=== Task instructions ===
The answer should be each line from the entries below that has the word "needs" in it.
Data extract section start
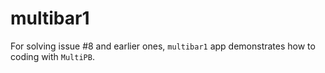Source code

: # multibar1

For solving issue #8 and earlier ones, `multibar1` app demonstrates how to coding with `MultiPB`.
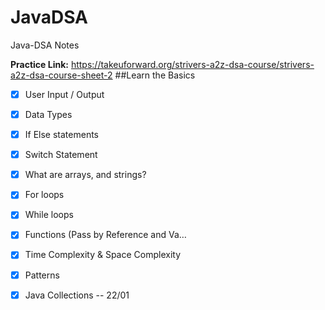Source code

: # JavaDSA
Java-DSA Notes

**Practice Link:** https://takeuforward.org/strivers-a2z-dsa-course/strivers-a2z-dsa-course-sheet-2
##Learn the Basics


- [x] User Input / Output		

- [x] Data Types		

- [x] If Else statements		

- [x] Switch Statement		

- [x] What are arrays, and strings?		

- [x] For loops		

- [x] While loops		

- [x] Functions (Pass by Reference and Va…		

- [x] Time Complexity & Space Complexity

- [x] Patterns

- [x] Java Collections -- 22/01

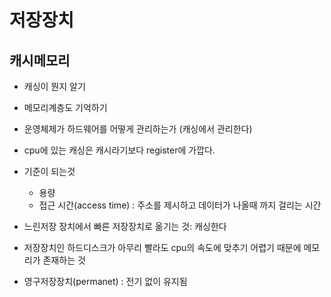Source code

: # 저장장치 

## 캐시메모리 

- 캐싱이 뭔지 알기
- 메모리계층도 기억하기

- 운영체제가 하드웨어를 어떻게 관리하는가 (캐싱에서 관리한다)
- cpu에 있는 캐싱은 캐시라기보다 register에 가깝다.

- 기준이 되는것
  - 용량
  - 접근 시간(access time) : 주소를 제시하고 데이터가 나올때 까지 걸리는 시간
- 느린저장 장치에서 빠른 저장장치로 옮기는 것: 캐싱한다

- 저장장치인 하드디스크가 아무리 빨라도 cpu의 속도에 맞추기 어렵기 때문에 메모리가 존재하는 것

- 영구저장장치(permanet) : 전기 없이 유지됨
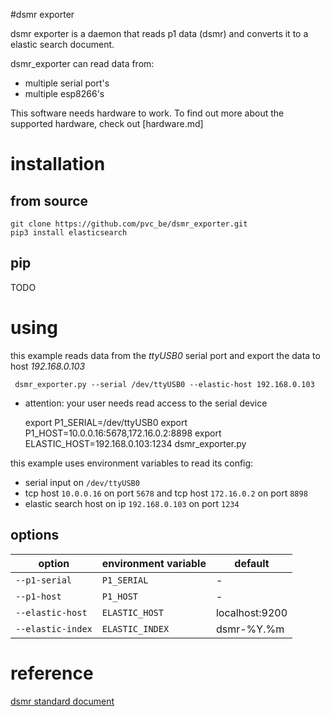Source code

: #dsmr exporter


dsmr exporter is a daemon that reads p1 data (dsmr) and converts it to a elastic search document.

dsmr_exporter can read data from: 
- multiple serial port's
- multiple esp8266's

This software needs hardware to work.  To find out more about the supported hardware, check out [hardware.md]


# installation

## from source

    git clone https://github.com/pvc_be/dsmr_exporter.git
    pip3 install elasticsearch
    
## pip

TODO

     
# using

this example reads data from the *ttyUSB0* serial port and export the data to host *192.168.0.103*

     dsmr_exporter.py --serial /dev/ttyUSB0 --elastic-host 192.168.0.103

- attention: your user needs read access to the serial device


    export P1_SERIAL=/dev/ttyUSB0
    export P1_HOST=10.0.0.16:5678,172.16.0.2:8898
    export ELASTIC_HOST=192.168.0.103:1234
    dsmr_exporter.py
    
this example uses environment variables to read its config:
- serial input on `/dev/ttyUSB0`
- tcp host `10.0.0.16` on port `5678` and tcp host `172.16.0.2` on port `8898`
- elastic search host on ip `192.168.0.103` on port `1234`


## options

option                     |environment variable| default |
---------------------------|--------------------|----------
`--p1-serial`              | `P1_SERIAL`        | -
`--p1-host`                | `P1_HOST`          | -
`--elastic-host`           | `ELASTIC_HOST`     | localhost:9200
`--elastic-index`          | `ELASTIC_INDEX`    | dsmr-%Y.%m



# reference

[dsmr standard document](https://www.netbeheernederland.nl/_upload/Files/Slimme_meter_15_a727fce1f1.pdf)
Data extract section end
=== The completed task ===
This software needs hardware to work.  To find out more about the supported hardware, check out [hardware.md]
- attention: your user needs read access to the serial device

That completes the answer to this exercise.